Instructions to follow: Only the lines below starting at the one that contains "- [Writing the" and ending at the one that contains "- [My entire" are to be reproduced, exactly and with both ends kept.

Stored dataset items
= Beginning of Section =

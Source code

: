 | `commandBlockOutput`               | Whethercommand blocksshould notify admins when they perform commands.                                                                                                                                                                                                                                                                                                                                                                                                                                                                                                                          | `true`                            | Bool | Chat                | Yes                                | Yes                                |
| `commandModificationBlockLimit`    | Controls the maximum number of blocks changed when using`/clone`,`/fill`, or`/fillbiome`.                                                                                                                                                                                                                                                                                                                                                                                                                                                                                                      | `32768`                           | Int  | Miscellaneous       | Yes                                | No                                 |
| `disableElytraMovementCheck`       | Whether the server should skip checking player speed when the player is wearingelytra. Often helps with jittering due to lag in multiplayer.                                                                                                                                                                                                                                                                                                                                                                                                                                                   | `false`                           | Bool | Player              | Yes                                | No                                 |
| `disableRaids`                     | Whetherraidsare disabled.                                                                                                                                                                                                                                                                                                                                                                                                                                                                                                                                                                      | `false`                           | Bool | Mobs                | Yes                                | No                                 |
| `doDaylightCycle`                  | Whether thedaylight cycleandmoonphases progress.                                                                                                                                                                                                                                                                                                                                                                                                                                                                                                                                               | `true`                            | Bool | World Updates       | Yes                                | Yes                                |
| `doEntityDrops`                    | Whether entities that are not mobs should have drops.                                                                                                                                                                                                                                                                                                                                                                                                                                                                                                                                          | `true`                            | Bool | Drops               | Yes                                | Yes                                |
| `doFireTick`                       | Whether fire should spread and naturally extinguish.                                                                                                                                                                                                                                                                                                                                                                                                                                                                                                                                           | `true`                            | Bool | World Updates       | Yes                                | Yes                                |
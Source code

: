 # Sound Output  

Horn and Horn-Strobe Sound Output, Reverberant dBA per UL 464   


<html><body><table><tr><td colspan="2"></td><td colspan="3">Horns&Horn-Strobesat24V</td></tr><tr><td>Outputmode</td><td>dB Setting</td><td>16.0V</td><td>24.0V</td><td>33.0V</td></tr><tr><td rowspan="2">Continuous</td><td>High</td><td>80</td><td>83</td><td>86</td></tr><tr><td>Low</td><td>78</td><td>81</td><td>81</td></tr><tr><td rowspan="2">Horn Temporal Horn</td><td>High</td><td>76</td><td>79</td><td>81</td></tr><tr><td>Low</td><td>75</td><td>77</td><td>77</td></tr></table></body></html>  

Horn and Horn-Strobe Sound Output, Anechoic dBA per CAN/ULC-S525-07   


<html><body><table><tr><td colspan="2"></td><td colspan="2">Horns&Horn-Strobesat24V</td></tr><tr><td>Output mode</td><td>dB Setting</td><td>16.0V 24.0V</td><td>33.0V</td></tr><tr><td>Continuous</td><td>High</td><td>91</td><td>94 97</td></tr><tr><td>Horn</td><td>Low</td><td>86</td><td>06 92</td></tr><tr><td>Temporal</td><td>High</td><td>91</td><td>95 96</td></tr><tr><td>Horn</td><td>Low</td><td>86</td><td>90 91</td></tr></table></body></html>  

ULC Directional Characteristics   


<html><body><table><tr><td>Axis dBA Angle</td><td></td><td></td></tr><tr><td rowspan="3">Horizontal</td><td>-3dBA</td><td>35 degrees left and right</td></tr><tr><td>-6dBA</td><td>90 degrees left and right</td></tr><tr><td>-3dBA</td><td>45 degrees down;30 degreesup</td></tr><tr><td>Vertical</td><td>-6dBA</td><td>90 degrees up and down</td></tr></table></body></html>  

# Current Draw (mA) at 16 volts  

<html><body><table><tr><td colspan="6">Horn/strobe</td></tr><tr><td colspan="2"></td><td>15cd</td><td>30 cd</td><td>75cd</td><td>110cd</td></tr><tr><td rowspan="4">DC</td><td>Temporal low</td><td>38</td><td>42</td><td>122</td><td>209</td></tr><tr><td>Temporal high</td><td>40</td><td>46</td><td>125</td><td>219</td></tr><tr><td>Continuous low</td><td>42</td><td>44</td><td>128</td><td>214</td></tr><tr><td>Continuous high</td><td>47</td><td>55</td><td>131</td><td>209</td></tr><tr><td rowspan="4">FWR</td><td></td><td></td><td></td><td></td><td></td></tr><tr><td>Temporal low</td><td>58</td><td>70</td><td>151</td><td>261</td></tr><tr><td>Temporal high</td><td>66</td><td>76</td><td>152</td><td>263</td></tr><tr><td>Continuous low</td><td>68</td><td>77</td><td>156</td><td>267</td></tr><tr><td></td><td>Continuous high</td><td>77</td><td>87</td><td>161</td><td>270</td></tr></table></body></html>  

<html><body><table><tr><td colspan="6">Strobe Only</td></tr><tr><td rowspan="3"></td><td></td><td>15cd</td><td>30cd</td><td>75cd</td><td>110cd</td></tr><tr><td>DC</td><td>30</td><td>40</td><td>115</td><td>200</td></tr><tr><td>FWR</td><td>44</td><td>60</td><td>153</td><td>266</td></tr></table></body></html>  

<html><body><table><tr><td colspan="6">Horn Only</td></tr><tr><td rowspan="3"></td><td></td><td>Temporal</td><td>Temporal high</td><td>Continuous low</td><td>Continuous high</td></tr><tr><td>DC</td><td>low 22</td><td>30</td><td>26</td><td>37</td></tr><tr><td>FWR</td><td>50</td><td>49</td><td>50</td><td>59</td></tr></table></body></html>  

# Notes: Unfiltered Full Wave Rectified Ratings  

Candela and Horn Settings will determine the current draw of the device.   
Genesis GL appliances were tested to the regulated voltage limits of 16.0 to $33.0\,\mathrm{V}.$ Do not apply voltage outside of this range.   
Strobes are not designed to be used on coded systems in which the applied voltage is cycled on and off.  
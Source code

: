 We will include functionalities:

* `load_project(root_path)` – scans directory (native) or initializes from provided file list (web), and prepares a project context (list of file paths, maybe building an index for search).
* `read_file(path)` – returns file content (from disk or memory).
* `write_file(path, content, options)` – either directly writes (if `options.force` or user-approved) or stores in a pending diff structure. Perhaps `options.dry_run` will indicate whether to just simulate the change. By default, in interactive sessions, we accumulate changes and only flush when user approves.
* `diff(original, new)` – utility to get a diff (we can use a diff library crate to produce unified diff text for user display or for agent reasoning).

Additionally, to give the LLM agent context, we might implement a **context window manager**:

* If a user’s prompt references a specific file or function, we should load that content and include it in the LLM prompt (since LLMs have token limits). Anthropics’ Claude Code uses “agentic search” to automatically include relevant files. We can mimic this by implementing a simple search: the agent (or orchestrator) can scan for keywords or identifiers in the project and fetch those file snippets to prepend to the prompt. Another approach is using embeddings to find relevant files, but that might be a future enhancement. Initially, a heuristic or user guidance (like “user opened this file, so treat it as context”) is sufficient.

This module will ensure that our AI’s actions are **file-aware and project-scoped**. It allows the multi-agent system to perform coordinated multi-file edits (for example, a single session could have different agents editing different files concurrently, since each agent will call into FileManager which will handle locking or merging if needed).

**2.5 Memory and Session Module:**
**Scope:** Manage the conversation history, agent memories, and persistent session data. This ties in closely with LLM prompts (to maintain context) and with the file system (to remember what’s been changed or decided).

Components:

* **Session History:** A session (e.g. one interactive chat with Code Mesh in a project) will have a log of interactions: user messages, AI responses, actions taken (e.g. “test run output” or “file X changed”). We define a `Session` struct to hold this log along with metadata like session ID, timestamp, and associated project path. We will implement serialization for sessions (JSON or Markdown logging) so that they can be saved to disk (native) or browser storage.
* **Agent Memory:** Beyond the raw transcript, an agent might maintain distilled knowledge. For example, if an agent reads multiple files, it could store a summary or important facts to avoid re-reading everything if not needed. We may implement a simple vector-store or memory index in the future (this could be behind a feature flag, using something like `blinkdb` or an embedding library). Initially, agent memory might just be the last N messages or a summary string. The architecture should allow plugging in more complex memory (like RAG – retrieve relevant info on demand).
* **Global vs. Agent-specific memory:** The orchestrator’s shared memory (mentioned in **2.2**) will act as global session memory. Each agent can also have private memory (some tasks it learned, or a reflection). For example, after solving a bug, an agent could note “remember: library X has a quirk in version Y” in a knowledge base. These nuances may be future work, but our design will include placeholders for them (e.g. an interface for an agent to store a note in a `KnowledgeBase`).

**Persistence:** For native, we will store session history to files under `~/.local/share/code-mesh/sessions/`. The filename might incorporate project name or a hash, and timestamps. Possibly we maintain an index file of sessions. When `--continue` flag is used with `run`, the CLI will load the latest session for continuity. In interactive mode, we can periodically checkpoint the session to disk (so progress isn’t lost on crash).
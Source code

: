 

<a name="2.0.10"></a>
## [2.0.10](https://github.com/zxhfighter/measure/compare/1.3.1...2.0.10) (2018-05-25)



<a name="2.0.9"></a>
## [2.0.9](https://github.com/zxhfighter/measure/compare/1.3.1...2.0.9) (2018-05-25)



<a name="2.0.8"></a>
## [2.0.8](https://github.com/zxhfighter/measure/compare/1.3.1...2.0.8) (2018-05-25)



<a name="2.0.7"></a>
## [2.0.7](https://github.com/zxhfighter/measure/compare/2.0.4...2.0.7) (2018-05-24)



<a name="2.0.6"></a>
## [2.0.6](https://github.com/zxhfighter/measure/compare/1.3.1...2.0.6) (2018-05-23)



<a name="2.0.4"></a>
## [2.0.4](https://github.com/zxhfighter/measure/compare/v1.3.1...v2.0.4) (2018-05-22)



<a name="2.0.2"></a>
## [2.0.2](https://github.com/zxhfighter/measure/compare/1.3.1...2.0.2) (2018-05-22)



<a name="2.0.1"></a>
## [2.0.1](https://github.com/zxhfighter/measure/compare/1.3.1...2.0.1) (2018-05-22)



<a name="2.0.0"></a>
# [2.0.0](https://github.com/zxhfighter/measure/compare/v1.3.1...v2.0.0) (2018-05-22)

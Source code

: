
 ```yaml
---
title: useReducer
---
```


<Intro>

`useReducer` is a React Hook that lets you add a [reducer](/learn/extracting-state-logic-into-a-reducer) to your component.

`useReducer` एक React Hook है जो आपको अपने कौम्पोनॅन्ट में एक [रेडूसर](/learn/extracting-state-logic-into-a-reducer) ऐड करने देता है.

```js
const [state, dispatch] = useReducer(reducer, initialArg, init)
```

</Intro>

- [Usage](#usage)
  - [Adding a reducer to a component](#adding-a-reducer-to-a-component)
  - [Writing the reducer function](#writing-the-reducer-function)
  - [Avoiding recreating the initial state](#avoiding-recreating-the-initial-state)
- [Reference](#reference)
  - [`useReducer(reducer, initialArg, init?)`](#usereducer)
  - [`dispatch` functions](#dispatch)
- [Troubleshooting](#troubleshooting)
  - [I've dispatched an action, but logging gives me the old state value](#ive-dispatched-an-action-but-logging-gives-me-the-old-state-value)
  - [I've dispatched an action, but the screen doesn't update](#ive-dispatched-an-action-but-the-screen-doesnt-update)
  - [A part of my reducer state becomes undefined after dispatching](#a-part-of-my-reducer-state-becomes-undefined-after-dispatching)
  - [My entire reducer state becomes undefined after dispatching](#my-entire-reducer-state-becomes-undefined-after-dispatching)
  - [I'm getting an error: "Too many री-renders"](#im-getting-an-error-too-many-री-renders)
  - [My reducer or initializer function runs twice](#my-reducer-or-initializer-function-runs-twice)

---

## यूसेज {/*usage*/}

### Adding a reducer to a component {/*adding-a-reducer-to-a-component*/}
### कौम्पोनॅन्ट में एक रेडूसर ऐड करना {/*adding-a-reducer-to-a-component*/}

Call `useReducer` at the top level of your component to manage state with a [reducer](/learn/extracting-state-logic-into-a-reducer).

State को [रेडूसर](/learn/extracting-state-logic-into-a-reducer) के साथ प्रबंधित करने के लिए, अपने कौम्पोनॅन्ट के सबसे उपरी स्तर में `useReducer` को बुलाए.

= End of Section =

Result:
  - [Writing the reducer function](#writing-the-reducer-function)
  - [Avoiding recreating the initial state](#avoiding-recreating-the-initial-state)
- [Reference](#reference)
  - [`useReducer(reducer, initialArg, init?)`](#usereducer)
  - [`dispatch` functions](#dispatch)
- [Troubleshooting](#troubleshooting)
  - [I've dispatched an action, but logging gives me the old state value](#ive-dispatched-an-action-but-logging-gives-me-the-old-state-value)
  - [I've dispatched an action, but the screen doesn't update](#ive-dispatched-an-action-but-the-screen-doesnt-update)
  - [A part of my reducer state becomes undefined after dispatching](#a-part-of-my-reducer-state-becomes-undefined-after-dispatching)
  - [My entire reducer state becomes undefined after dispatching](#my-entire-reducer-state-becomes-undefined-after-dispatching)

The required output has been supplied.